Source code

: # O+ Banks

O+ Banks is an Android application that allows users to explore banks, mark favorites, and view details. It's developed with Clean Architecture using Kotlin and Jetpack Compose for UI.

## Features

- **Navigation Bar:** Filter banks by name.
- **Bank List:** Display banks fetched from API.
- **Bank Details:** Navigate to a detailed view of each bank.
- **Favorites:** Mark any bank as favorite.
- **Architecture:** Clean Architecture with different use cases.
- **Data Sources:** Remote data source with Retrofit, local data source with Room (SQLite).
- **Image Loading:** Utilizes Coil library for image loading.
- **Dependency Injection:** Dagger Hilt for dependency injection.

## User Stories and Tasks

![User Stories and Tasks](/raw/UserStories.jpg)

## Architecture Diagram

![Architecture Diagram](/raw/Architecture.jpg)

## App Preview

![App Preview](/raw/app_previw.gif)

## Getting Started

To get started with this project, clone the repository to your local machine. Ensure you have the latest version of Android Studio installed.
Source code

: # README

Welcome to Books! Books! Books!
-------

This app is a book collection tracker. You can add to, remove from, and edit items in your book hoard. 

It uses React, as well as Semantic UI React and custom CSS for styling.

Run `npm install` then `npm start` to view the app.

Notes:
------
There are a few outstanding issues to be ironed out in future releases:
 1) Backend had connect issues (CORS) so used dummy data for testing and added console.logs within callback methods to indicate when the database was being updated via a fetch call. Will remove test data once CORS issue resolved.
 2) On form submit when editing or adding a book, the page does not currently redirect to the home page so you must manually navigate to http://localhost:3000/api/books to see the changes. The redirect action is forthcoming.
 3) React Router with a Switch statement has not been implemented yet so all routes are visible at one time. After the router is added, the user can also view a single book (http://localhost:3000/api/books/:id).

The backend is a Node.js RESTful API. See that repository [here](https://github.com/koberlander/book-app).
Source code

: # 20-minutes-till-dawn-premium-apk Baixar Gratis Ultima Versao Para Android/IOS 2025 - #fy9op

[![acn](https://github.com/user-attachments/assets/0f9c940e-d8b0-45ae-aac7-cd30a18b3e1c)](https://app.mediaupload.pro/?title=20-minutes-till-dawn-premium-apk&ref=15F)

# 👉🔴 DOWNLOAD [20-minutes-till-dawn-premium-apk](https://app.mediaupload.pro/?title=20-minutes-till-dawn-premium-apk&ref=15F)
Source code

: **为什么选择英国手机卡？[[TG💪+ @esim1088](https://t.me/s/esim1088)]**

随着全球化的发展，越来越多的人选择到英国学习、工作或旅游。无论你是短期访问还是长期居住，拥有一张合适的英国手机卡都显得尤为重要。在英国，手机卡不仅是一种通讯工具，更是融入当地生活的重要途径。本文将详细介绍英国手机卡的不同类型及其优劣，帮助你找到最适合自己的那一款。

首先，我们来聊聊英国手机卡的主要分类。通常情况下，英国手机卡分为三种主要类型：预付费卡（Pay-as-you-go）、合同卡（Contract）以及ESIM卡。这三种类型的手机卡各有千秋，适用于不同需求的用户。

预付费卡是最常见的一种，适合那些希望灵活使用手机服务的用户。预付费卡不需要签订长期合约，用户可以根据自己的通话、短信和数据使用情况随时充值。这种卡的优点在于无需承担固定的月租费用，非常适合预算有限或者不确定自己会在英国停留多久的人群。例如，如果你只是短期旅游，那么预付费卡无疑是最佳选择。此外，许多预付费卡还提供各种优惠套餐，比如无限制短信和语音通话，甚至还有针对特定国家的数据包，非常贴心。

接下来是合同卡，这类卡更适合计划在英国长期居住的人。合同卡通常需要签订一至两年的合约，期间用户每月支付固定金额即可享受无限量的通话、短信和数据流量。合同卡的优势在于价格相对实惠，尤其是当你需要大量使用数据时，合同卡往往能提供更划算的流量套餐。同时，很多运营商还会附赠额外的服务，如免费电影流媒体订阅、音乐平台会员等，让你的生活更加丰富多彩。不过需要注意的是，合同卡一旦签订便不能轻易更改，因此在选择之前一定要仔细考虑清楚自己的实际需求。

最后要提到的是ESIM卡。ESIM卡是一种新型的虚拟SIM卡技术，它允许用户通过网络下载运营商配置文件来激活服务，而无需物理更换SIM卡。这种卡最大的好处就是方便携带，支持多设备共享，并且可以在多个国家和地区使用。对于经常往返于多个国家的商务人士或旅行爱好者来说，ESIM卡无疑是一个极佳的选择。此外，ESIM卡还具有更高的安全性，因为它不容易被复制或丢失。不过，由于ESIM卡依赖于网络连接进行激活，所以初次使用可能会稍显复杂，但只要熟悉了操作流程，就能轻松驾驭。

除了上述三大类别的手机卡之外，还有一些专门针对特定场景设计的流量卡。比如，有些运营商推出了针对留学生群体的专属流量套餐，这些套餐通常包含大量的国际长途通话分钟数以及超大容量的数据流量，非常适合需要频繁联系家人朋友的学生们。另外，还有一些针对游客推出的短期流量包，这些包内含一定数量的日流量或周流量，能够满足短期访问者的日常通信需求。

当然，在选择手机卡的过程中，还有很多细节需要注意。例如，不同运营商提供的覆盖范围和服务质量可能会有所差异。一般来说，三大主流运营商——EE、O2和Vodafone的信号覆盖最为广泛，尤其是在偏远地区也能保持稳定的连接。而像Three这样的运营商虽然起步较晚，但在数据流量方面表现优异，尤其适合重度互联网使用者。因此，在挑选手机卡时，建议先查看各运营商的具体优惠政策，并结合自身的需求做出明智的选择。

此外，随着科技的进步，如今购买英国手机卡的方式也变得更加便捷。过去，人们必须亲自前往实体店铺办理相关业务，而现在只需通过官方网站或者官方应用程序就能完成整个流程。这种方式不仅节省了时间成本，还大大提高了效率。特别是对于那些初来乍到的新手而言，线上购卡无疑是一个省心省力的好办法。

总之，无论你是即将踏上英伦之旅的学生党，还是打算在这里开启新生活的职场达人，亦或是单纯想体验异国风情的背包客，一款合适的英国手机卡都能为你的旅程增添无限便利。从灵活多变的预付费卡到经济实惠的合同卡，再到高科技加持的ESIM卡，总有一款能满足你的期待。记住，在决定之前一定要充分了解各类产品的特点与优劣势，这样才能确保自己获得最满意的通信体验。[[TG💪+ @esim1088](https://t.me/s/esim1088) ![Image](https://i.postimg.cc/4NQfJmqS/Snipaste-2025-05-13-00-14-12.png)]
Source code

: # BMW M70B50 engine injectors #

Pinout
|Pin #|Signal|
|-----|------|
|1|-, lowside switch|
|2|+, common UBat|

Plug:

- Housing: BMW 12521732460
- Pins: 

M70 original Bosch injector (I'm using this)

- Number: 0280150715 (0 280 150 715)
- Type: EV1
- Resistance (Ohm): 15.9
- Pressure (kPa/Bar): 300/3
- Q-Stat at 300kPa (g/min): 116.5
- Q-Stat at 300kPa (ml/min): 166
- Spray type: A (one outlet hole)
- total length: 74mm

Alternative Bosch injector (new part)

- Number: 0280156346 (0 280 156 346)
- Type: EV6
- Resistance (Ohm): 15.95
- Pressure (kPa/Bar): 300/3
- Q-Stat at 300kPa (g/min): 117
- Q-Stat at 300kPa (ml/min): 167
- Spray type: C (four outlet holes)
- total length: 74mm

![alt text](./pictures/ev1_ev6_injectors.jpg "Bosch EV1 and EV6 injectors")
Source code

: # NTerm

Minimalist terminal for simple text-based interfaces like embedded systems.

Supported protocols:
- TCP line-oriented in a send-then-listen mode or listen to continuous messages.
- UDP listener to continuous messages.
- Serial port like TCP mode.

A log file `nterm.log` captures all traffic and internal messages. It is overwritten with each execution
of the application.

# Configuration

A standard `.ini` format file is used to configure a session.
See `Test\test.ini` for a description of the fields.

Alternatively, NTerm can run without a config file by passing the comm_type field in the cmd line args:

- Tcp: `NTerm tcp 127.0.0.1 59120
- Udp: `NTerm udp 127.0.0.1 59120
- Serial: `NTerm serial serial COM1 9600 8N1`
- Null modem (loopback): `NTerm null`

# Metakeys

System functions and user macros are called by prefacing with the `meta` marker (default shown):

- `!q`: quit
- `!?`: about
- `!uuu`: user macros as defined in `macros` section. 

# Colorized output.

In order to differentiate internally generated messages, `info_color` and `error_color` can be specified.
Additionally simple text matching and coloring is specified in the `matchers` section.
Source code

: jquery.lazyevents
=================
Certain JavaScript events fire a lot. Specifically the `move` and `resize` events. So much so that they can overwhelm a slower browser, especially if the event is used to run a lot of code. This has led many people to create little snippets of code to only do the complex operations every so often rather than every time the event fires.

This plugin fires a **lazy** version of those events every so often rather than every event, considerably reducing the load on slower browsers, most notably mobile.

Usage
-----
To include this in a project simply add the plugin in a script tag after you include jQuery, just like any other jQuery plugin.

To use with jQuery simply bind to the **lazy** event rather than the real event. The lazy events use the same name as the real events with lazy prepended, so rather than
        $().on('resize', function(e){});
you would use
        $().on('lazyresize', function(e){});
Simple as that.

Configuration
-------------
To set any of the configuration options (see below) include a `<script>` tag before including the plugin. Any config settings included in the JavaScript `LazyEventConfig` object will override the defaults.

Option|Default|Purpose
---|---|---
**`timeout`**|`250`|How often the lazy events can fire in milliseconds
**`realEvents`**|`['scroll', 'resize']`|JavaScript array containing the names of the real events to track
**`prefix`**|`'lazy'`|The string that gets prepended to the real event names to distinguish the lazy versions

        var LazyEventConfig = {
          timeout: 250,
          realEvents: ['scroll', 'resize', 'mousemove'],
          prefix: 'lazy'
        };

Task directions
A single number is expected: how many lines in the entries contain "each".

Response area
2